Top of Records for the task

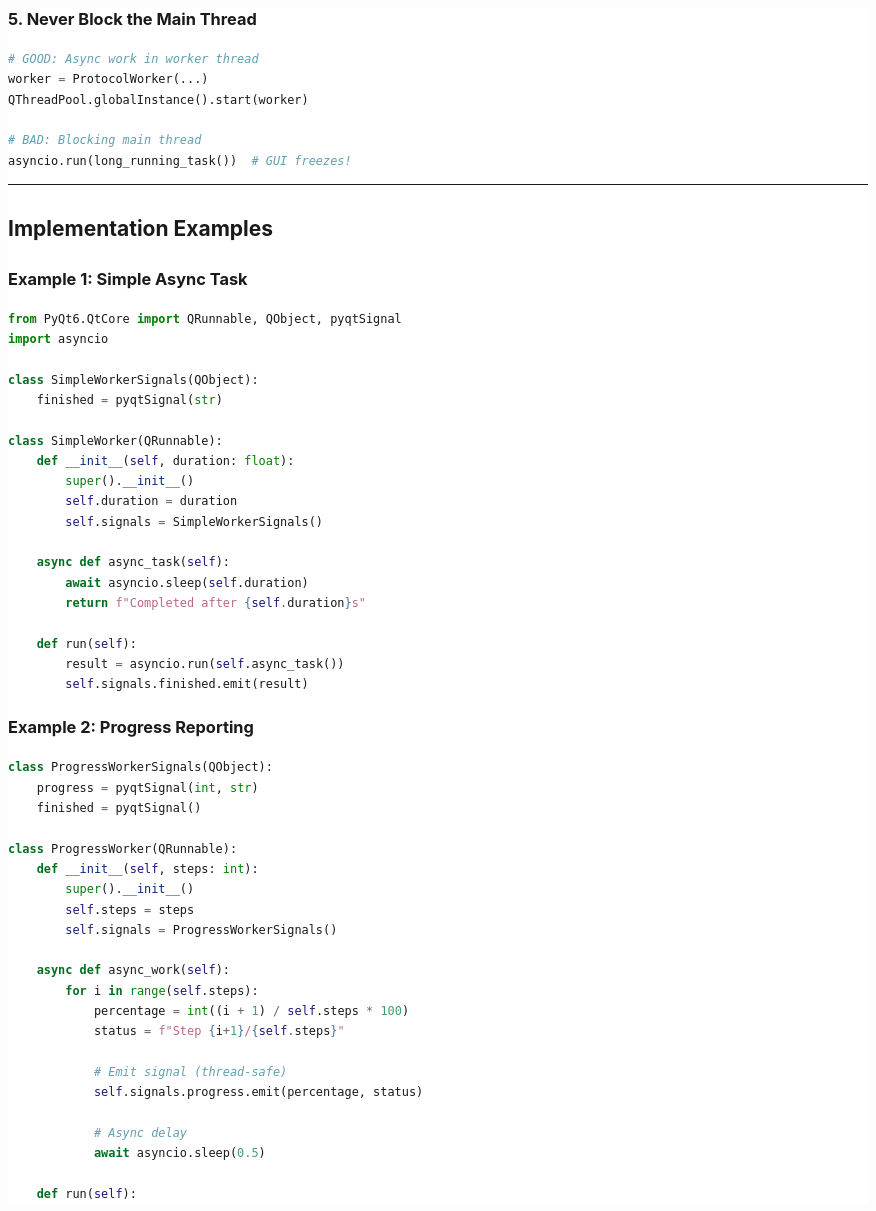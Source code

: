 ### 5. Never Block the Main Thread

```python
# GOOD: Async work in worker thread
worker = ProtocolWorker(...)
QThreadPool.globalInstance().start(worker)

# BAD: Blocking main thread
asyncio.run(long_running_task())  # GUI freezes!
```

---

## Implementation Examples

### Example 1: Simple Async Task

```python
from PyQt6.QtCore import QRunnable, QObject, pyqtSignal
import asyncio

class SimpleWorkerSignals(QObject):
    finished = pyqtSignal(str)

class SimpleWorker(QRunnable):
    def __init__(self, duration: float):
        super().__init__()
        self.duration = duration
        self.signals = SimpleWorkerSignals()

    async def async_task(self):
        await asyncio.sleep(self.duration)
        return f"Completed after {self.duration}s"

    def run(self):
        result = asyncio.run(self.async_task())
        self.signals.finished.emit(result)
```

### Example 2: Progress Reporting

```python
class ProgressWorkerSignals(QObject):
    progress = pyqtSignal(int, str)
    finished = pyqtSignal()

class ProgressWorker(QRunnable):
    def __init__(self, steps: int):
        super().__init__()
        self.steps = steps
        self.signals = ProgressWorkerSignals()

    async def async_work(self):
        for i in range(self.steps):
            percentage = int((i + 1) / self.steps * 100)
            status = f"Step {i+1}/{self.steps}"

            # Emit signal (thread-safe)
            self.signals.progress.emit(percentage, status)

            # Async delay
            await asyncio.sleep(0.5)

    def run(self):
```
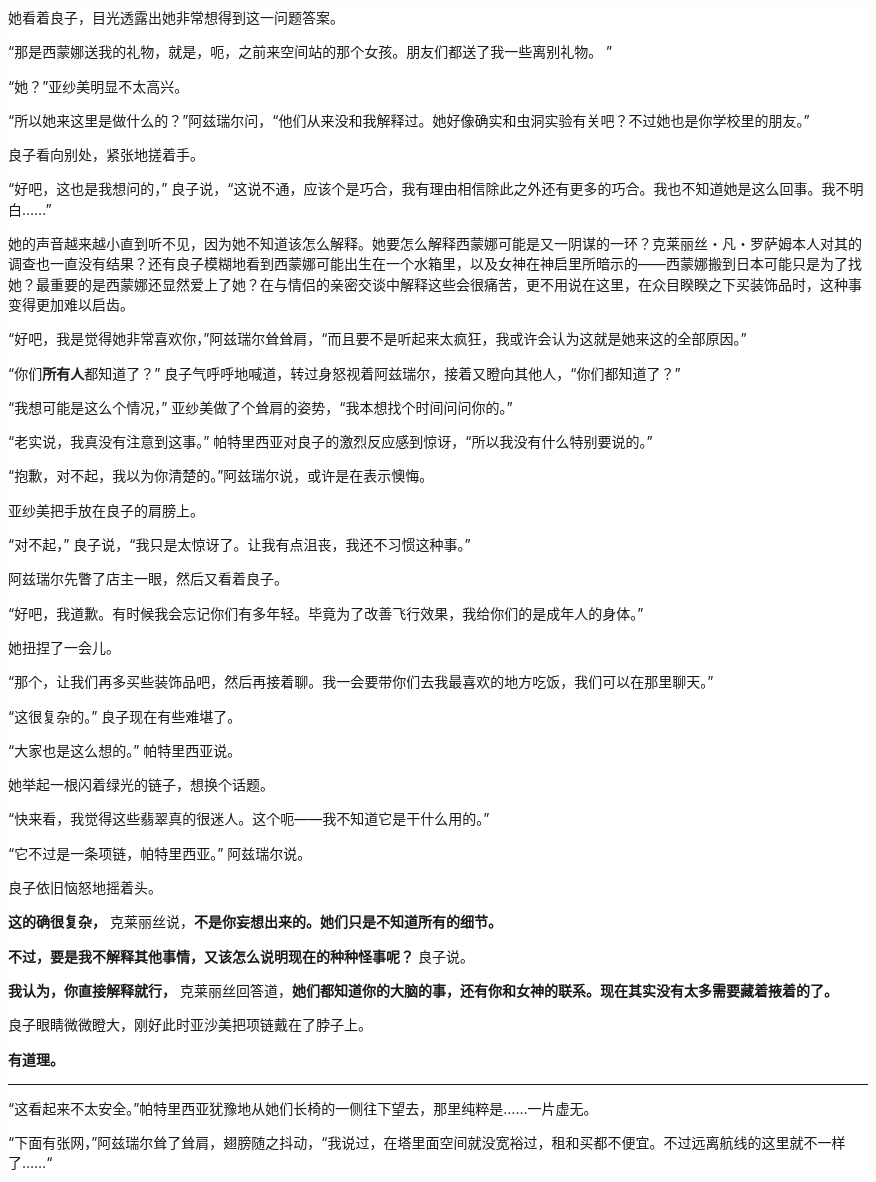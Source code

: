 她看着良子，目光透露出她非常想得到这一问题答案。

“那是西蒙娜送我的礼物，就是，呃，之前来空间站的那个女孩。朋友们都送了我一些离别礼物。 ”

“她？”亚纱美明显不太高兴。

“所以她来这里是做什么的？”阿兹瑞尔问，“他们从来没和我解释过。她好像确实和虫洞实验有关吧？不过她也是你学校里的朋友。”

良子看向别处，紧张地搓着手。

“好吧，这也是我想问的，” 良子说，“这说不通，应该个是巧合，我有理由相信除此之外还有更多的巧合。我也不知道她是这么回事。我不明白……”

她的声音越来越小直到听不见，因为她不知道该怎么解释。她要怎么解释西蒙娜可能是又一阴谋的一环？克莱丽丝・凡・罗萨姆本人对其的调查也一直没有结果？还有良子模糊地看到西蒙娜可能出生在一个水箱里，以及女神在神启里所暗示的——西蒙娜搬到日本可能只是为了找她？最重要的是西蒙娜还显然爱上了她？在与情侣的亲密交谈中解释这些会很痛苦，更不用说在这里，在众目睽睽之下买装饰品时，这种事变得更加难以启齿。

“好吧，我是觉得她非常喜欢你，”阿兹瑞尔耸耸肩，“而且要不是听起来太疯狂，我或许会认为这就是她来这的全部原因。”

“你们**所有人**都知道了？” 良子气呼呼地喊道，转过身怒视着阿兹瑞尔，接着又瞪向其他人，“你们都知道了？”

“我想可能是这么个情况，” 亚纱美做了个耸肩的姿势，“我本想找个时间问问你的。”

“老实说，我真没有注意到这事。” 帕特里西亚对良子的激烈反应感到惊讶，“所以我没有什么特别要说的。”

“抱歉，对不起，我以为你清楚的。”阿兹瑞尔说，或许是在表示懊悔。

亚纱美把手放在良子的肩膀上。

“对不起，” 良子说，“我只是太惊讶了。让我有点沮丧，我还不习惯这种事。”

阿兹瑞尔先瞥了店主一眼，然后又看着良子。

“好吧，我道歉。有时候我会忘记你们有多年轻。毕竟为了改善飞行效果，我给你们的是成年人的身体。”

她扭捏了一会儿。

“那个，让我们再多买些装饰品吧，然后再接着聊。我一会要带你们去我最喜欢的地方吃饭，我们可以在那里聊天。”

“这很复杂的。” 良子现在有些难堪了。

“大家也是这么想的。” 帕特里西亚说。

她举起一根闪着绿光的链子，想换个话题。

“快来看，我觉得这些翡翠真的很迷人。这个呃——我不知道它是干什么用的。”

“它不过是一条项链，帕特里西亚。” 阿兹瑞尔说。

良子依旧恼怒地摇着头。

**这的确很复杂，** 克莱丽丝说，**不是你妄想出来的。她们只是不知道所有的细节。**

**不过，要是我不解释其他事情，又该怎么说明现在的种种怪事呢？** 良子说。

**我认为，你直接解释就行，** 克莱丽丝回答道，**她们都知道你的大脑的事，还有你和女神的联系。现在其实没有太多需要藏着掖着的了。**

良子眼睛微微瞪大，刚好此时亚沙美把项链戴在了脖子上。

**有道理。**

---

“这看起来不太安全。”帕特里西亚犹豫地从她们长椅的一侧往下望去，那里纯粹是……一片虚无。

“下面有张网，”阿兹瑞尔耸了耸肩，翅膀随之抖动，“我说过，在塔里面空间就没宽裕过，租和买都不便宜。不过远离航线的这里就不一样了……“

Bottom of Records for the task

> _Your goal_
Could you reproduce, exactly, every line above from the line with "阿兹瑞尔先瞥了店主一眼，然后又看着良子。" to the line with "良子依旧恼怒地摇着头。", and no other line? Both ends count.

> _Output below_
阿兹瑞尔先瞥了店主一眼，然后又看着良子。

“好吧，我道歉。有时候我会忘记你们有多年轻。毕竟为了改善飞行效果，我给你们的是成年人的身体。”

她扭捏了一会儿。

“那个，让我们再多买些装饰品吧，然后再接着聊。我一会要带你们去我最喜欢的地方吃饭，我们可以在那里聊天。”

“这很复杂的。” 良子现在有些难堪了。

“大家也是这么想的。” 帕特里西亚说。

她举起一根闪着绿光的链子，想换个话题。

“快来看，我觉得这些翡翠真的很迷人。这个呃——我不知道它是干什么用的。”

“它不过是一条项链，帕特里西亚。” 阿兹瑞尔说。

良子依旧恼怒地摇着头。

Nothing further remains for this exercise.